Following one of the UK's biggest strikes in years, when half a million council workers walked out for two days against a sub inflationary 2.45% pay offer, unions have blocked further action.

Blaming a poor vote for further action in a recent consultation exercise, which UNISON halfheartedly undertook while many workers were on summer holidays, officials decided there would be no further strikes, but instead to call in ACAS and hope for the best.

Any decision made by ACAS is binding on both parties - unions and employer - regardless of the wishes of the unions' members.

One local government worker and UNISON member told us:
"This latest blow to workers follows a series of attempts to sabotage the dispute by union officials. UNISON's leadership, while talking militant in public, sent out initial consultation documents on the pay offer giving the employers arguments.

"When surprised by a significant vote in favour of strike action, they responded with almost no preparation for the national strike, very few and very poor publicity materials, and no future dates for strike action for workers to prepare for or to be used as leverage against the employers.

"Instead, following the first strike workers were told to go back to work and wait for the professional negotiators, while their morale ebbed."

The demobilisation of local government workers could hardly come at a worse time for other public sector workers opposing their pay cuts.

Despite UNISON claiming to be leading the fight for co-ordinated action across the sector, it has now called off further action before a proposed national cross-union demonstration, and before teachers and civil servants are due to begin new waves of strikes.

Comments

compete
Oct 12 2008 22:39

So its nothing to do with low-paid part-time women (who comprise two-thirds of the workforce) seeing that in reality they were unlikely to get more than a fraction of a percent increase, even if they went out on strike again and lose further days pay? Perhaps the working class aren't of a revolutionary temper just at the moment - is it easier to blame union officials than face up to this unpaletable possibility?

Steven.
Oct 15 2008 23:33

Well that is part of it. But it is not the whole picture. For example the "consultation" was carried out while schools were mostly closed, and it is in schools where most of the low paid and part-time women work.

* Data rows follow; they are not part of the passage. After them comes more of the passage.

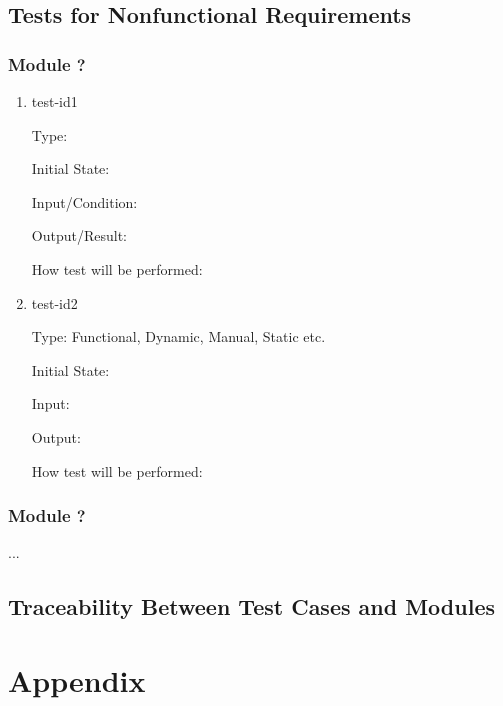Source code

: \documentclass[12pt, titlepage]{article}
\begin{document}
\subsection{Tests for Nonfunctional Requirements}


\subsubsection{Module ?}
		
\begin{enumerate}

\item{test-id1\\}

Type: 
					
Initial State: 
					
Input/Condition: 
					
Output/Result: 
					
How test will be performed: 
					
\item{test-id2\\}

Type: Functional, Dynamic, Manual, Static etc.
					
Initial State: 
					
Input: 
					
Output: 
					
How test will be performed: 

\end{enumerate}

\subsubsection{Module ?}

...

\subsection{Traceability Between Test Cases and Modules}

				




\newpage

\section{Appendix}
\end{document}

The original strikes were better observed than many people thought they would be. If the union leadership wanted to actually win, they could have used the mobilisation for the first strike and kept up momentum by setting dates of further strike action.

By not setting further dates, they went to the employers to negotiate with no actual power over the employers, because no further strikes were planned. So the employers had no incentive to offer anything more.

In fact, I and many other people think that they made the original strike be two days in order to scare people off from voting in favour of it. A more effective strategy would have been an initial one-day strike (in which people would have lost less money) followed by further scheduled strikes. Possibly either all-out strikes of two days then three days, or rolling regional strikes across every region.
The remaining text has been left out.